I love visiting local grocery stores when I travel. I like it best if I can check out where the locals really shop — not a tourist attraction. I enjoy looking at the fresh fruits and vegetables, learning about what’s local and what’s in season. It’s also a treat to check out the refrigerated cases and packaged products. During this trip, I found Greek yogurt, pistachios, and olives alongside American foods like Oreos and Starbucks.
Greek store 2

Wanting to prolong our stay on the island and try a little local cuisine, we stopped at a restaurant that had all the pre-requisites — outdoor dining with a view of the ocean, local beer, and an appetizer menu. We ordered tzatziki dip accompanied by a basket of warm pita bread.
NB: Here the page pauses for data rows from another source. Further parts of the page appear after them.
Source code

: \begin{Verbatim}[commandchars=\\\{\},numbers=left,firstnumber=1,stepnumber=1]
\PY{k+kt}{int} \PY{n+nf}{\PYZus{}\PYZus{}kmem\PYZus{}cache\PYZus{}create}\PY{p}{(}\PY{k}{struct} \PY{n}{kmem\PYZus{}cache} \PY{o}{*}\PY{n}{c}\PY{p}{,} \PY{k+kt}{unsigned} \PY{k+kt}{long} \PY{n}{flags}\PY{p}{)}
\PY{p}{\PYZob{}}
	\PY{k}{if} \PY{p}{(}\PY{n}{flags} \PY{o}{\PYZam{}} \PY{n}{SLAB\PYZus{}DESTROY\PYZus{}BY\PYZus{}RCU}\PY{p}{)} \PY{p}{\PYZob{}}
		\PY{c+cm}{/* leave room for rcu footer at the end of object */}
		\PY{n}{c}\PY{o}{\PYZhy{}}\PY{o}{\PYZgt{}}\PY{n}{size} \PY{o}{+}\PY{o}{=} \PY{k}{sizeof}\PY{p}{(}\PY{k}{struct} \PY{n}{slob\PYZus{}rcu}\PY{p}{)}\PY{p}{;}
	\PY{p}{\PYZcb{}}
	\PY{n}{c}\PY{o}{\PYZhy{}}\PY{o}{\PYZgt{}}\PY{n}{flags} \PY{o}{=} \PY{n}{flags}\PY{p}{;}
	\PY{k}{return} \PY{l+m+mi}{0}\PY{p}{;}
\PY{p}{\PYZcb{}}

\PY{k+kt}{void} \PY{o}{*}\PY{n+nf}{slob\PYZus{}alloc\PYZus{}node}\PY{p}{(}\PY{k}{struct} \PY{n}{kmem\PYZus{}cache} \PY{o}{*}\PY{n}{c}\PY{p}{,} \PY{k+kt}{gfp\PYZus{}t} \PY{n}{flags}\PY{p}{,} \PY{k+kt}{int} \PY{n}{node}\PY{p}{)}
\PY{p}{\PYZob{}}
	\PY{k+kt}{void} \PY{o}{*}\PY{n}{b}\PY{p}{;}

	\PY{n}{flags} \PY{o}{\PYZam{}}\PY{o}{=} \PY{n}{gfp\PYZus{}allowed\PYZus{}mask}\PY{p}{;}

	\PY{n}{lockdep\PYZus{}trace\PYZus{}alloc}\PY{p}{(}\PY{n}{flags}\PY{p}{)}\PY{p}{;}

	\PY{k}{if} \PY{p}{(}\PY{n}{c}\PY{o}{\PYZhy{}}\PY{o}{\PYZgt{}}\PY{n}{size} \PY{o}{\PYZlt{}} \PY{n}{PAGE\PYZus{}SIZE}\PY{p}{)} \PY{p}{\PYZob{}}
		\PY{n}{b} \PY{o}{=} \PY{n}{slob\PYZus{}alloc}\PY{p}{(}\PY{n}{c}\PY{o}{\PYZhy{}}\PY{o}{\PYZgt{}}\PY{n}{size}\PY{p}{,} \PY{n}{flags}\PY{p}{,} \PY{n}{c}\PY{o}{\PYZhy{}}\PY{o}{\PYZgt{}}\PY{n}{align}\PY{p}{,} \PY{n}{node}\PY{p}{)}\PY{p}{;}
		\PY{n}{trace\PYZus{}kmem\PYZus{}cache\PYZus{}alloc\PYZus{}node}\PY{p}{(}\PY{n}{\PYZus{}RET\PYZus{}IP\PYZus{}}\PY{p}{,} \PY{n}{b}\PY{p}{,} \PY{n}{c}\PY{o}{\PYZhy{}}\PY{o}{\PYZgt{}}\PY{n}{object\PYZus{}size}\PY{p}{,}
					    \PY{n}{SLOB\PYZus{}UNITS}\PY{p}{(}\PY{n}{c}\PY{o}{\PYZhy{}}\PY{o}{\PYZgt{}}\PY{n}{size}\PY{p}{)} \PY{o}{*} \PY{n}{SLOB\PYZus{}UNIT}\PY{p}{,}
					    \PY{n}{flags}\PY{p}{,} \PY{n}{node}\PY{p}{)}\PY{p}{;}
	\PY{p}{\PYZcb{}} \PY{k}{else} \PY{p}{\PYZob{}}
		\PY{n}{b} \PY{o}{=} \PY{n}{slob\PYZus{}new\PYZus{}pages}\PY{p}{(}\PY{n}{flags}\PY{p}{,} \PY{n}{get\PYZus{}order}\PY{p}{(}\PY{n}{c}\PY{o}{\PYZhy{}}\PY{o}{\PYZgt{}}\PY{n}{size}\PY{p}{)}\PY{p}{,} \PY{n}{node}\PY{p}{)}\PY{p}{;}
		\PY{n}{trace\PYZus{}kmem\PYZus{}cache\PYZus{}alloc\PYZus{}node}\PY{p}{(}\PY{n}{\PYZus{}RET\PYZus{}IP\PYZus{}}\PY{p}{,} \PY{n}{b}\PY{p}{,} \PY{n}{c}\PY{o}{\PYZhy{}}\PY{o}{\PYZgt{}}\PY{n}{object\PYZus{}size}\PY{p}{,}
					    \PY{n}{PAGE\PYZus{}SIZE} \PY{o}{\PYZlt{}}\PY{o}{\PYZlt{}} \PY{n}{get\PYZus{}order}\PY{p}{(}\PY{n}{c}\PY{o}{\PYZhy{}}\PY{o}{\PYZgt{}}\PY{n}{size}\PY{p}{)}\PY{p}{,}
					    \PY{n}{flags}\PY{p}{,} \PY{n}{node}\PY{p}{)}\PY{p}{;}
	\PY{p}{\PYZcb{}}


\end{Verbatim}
When I asked the waiter about the ingredients, he said that it was only yogurt, garlic, and cucumbers. I think also tasted a little dill. The tzatziki was thick and rich, but also satisfying. I’m sure that the yogurt they used to make this was full-fat Greek strained yogurt.

Now that we’re home, I’ve recreated this appetizer.

Greek GroceryFirst, I did a lot of research. I found several brands of commercially-prepared tzatziki available in the dairy case. In checking the ingredient lists, I discovered that many contain a yogurt base and sour cream, along with cucumbers, vinegar, garlic, and dill. The nutrition facts vary by brand, but most contain around 40 calories, with 3 grams of fat for a 2 tablespoon serving.

Tzatziki is frequently used as the sauce on gyros, but it can also be a salad dressing, sauce for grilled meats or mild fish, or a dip. Instead of dill you can season tzatziki with mint or parsley.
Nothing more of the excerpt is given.